Золотой век GrandTour: путешествие как феномен культуры. Составление и общая редакция В. П. Шестакова. СПб., «Алетейя», 2012, 304 стр. («Золотой век»).
Эта книга — парная к предыдущей. И объединяет два издания незримый образ Игоря Сида, активно вводившего в московскую литературную среду два ключевых в этом плане термина, зачерпнутых им из ноосферы. Я имею в виду понятия «зоософия» и «геопоэтика». Проведя в Москве несколько сотен литературных акций, многие из которых были посвящены геопоэтике, или философии пространства, и зоософии, или философии животных образов (включая знаменитые вечера в Московском зоопарке, где поэты и писатели дискутировали с зоологами-специалистами по тем видам животных, которых они упоминали в своих текстах), Сид воздействовал на культурную и научную жизнь, сделав «зоософию» и «геопоэтику» очевидным трендом. Так, в книге «Золотой век GrandTour» целых два материала плодовитого крымско-московского автора Александра Люсого, регулярно участвующего в акциях Крымского геопоэтического клуба, проводимых Игорем Сидом. Это тексты «Путешествие Екатерины II в Крым как спектакль и проект» и «Лаокоонград, или Стамбул с невидимыми змеями» [22] .

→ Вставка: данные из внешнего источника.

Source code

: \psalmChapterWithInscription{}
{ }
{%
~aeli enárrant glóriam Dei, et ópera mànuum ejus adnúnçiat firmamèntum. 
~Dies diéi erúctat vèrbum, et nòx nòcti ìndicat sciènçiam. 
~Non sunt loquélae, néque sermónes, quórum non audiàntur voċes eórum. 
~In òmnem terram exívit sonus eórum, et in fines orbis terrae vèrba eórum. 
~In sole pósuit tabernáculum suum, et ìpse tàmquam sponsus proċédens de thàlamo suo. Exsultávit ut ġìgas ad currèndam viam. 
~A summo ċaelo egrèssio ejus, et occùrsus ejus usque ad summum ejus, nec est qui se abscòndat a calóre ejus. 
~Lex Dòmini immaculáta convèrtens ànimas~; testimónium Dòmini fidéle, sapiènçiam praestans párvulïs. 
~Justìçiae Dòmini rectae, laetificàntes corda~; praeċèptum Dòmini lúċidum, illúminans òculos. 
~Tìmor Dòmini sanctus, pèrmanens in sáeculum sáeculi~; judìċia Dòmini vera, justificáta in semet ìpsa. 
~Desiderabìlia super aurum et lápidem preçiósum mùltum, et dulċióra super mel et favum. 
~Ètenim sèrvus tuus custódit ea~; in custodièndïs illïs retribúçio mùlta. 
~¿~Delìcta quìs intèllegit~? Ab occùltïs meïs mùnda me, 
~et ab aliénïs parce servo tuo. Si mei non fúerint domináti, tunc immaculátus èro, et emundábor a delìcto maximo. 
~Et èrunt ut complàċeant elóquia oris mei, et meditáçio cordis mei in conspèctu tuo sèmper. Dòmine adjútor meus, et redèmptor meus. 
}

Философ Владимир Кантор предъявляет нам новое прочтение «Путешествия из Петербурга в Москву». В нем Радищев предстает мистическим прорицателем, наподобие пророка Даниила, предрекающим распад империи, ученый сравнивает его слог с риторикой Аввакума. Кантор отрицает традиционное представление о самоубийстве Радищева, считая его смерть несчастным случаем и споря с Григорием Чхартишвили, который провозгласил Радищева первым русским писателем-самоубийцей. «Иногда он просто переносит свое движение в некое вневременное пространство, как бы выходя за пределы земного, своего рода посланник свыше: „Зимой ли я ехал или летом, для вас, думаю, равно. Может быть, и зимою и летом”».